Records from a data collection

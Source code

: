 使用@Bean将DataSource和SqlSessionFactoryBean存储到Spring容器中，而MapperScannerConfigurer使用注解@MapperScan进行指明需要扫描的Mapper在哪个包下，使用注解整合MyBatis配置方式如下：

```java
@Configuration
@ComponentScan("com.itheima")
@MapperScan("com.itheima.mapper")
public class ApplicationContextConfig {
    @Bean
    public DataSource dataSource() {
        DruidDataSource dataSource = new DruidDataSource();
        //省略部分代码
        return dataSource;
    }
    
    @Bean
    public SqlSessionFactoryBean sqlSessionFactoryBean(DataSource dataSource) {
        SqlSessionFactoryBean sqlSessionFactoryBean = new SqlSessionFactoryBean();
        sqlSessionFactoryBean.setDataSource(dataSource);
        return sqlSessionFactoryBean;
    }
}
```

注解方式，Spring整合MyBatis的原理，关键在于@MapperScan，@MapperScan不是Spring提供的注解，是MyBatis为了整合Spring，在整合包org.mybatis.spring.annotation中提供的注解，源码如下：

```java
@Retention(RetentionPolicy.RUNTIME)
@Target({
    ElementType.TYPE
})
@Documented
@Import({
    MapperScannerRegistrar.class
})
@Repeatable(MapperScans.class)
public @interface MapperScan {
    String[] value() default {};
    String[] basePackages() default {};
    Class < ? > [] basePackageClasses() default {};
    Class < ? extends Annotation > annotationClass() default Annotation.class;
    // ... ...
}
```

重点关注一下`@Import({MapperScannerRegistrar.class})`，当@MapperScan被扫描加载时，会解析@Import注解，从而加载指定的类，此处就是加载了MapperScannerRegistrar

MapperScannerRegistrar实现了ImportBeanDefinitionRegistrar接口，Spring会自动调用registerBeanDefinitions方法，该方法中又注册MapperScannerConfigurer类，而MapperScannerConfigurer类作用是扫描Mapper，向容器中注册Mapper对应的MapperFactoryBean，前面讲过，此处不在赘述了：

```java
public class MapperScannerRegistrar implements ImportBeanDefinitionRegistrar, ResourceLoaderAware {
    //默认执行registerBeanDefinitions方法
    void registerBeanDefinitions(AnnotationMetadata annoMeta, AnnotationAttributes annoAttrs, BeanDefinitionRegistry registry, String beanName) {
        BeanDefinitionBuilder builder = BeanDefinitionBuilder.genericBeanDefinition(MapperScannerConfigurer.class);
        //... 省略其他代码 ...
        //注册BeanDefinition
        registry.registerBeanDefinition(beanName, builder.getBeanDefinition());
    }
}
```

• _WHAT TO WORK ON_:
Select and copy every line from the records that includes the word "String".

• _REPLY_:
    String[] value() default {};
    String[] basePackages() default {};
    void registerBeanDefinitions(AnnotationMetadata annoMeta, AnnotationAttributes annoAttrs, BeanDefinitionRegistry registry, String beanName) {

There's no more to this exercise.